11Os67/18i – OGH Entscheidung
Kopf
Der Oberste Gerichtshof hat am 19. Juli 2018 durch den Senatspräsidenten des Obersten Gerichtshofs Dr. Schwab als Vorsitzenden sowie die Vizepräsidentin des Obersten Gerichtshofs Mag. Marek, die Hofrätinnen des Obersten Gerichtshofs Dr. Bachner Foregger und Mag. Fürnkranz und den Hofrat des Obersten Gerichtshofs Dr. Oberressl als weitere Richter in Gegenwart der Richteramtsanwärterin Mag. Sinek als Schriftführerin in der Strafsache gegen Zekeriye R***** und andere Angeklagte wegen des Verbrechens des betrügerischen Datenverarbeitungsmissbrauchs nach § 148a Abs 1, Abs 2 erster und dritter Fall StGB über die Nichtigkeitsbeschwerde der Staatsanwaltschaft betreffend Zekeriye R***** und Ferman K***** sowie die Berufung der Staatsanwaltschaft hinsichtlich Mehmet C***** und die Berufung dieses Angeklagten gegen das Urteil des Landesgerichts für Strafsachen Wien als Schöffengericht vom 19. Februar 2018, GZ 52 Hv 22/17k 39, nach Anhörung der Generalprokuratur in nichtöffentlicher Sitzung den
Beschluss
gefasst:
Spruch
Die Nichtigkeitsbeschwerde wird zurückgewiesen.

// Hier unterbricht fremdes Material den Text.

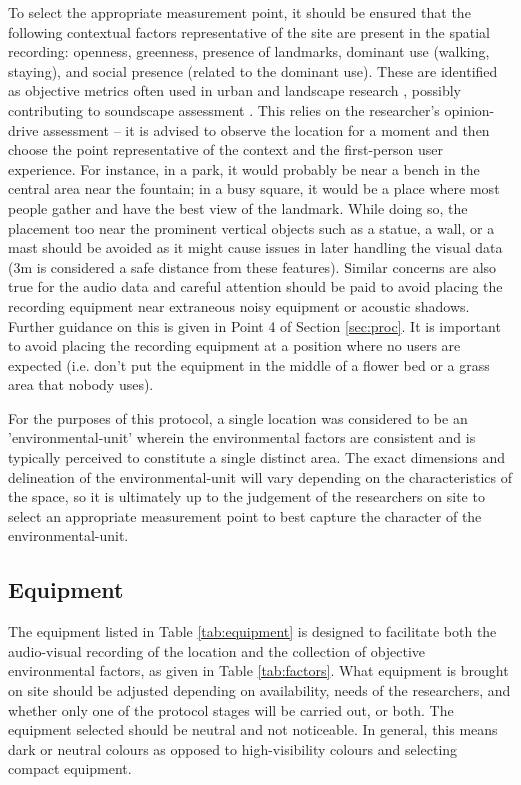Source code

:    To select the appropriate measurement point, it should be ensured that the following contextual factors representative of the site are present in the spatial recording: openness, greenness, presence of landmarks, dominant use (walking, staying), and social presence (related to the dominant use). These are identified as objective metrics often used in urban and landscape research , possibly contributing to soundscape assessment . This relies on the researcher's opinion-drive assessment -- it is advised to observe the location for a moment and then choose the point representative of the context and the first-person user experience. For instance, in a park, it would probably be near a bench in the central area near the fountain; in a busy square, it would be a place where most people gather and have the best view of the landmark. While doing so, the placement too near the prominent vertical objects such as a statue, a wall, or a mast should be avoided as it might cause issues in later handling the visual data (3m is considered a safe distance from these features). Similar concerns are also true for the audio data and careful attention should be paid to avoid placing the recording equipment near extraneous noisy equipment or acoustic shadows. Further guidance on this is given in Point 4 of Section \ref{sec:proc}. It is important to avoid placing the recording equipment at a position where no users are expected (i.e. don't put the equipment in the middle of a flower bed or a grass area that nobody uses).

   For the purposes of this protocol, a single location was considered to be an '\gls{environmental-unit}' wherein the environmental factors are consistent and is typically perceived to constitute a single distinct area. The exact dimensions and delineation of the \gls{environmental-unit} will vary depending on the characteristics of the space, so it is ultimately up to the judgement of the researchers on site to select an appropriate measurement point to best capture the character of the \gls{environmental-unit}.

 \subsection{Equipment}
   \label{sec:equipment}
   The equipment listed in Table \ref{tab:equipment} is designed to facilitate both the audio-visual recording of the location and the collection of objective environmental factors, as given in Table \ref{tab:factors}. What equipment is brought on site should be adjusted depending on availability, needs of the researchers, and whether only one of the protocol stages will be carried out, or both. The equipment selected should be neutral and not noticeable. In general, this means dark or neutral colours as opposed to high-visibility colours and selecting compact equipment.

Zur Entscheidung über die Berufungen werden die Akten dem Oberlandesgericht Wien zugeleitet.
Text
Gründe:
Soweit im Verfahren über die Nichtigkeitsbeschwerde relevant wurden mit dem angefochtenen Urteil, das auch einen in Rechtskraft erwachsenen Schuldspruch des Mehmet C***** wegen des Verbrechens des betrügerischen Datenverarbeitungsmiss-brauchs nach §§ 12 zweiter Fall, 148a Abs 1, Abs 2 erster und dritter Fall StGB enthält, Zekeriye R***** und Ferman K***** gemäß § 259 Z 3 StPO (verfehlt, aber unschädlich auch von der rechtlichen Kategorie) von der Anklage freigesprochen, sie hätten („einige Tage vor dem 25. Jänner 2016“; US 9) „als Verantwortliche der KO***** KG im bewussten und gewollten Zusammenwirken als Mittäter (§ 12 StGB) gewerbsmäßig (§ 70 Abs 1 Z 3, Abs 2 [StGB]) und mit dem Vorsatz, sich bzw die KO***** KG und Mehmet C***** unrechtmäßig zu bereichern, dadurch, dass sie das Ergebnis einer automationsunterstützten Datenverarbeitung beeinflussten, indem sie über das Einzugsverfahren ELBA ohne entsprechendes Mandat Lastschriften von den im Schuldspruch zu Mehmet C***** I./a./ und b./ und II./a./ und b./ angeführten Firmenkonten einzogen und dem Konto der KO***** KG gutschrie[ei]ben ließen, die angeführten Unternehmen in einem insgesamt 300.000 Euro mehrfach übersteigenden Betrag, nämlich EUR 1.906.729 am Vermögen geschädigt“.
Rechtliche Beurteilung
Dagegen richtet sich die auf § 281 Abs 1 Z 5 und 9 lit a StPO gestützte Nichtigkeitsbeschwerde der Staatsanwaltschaft.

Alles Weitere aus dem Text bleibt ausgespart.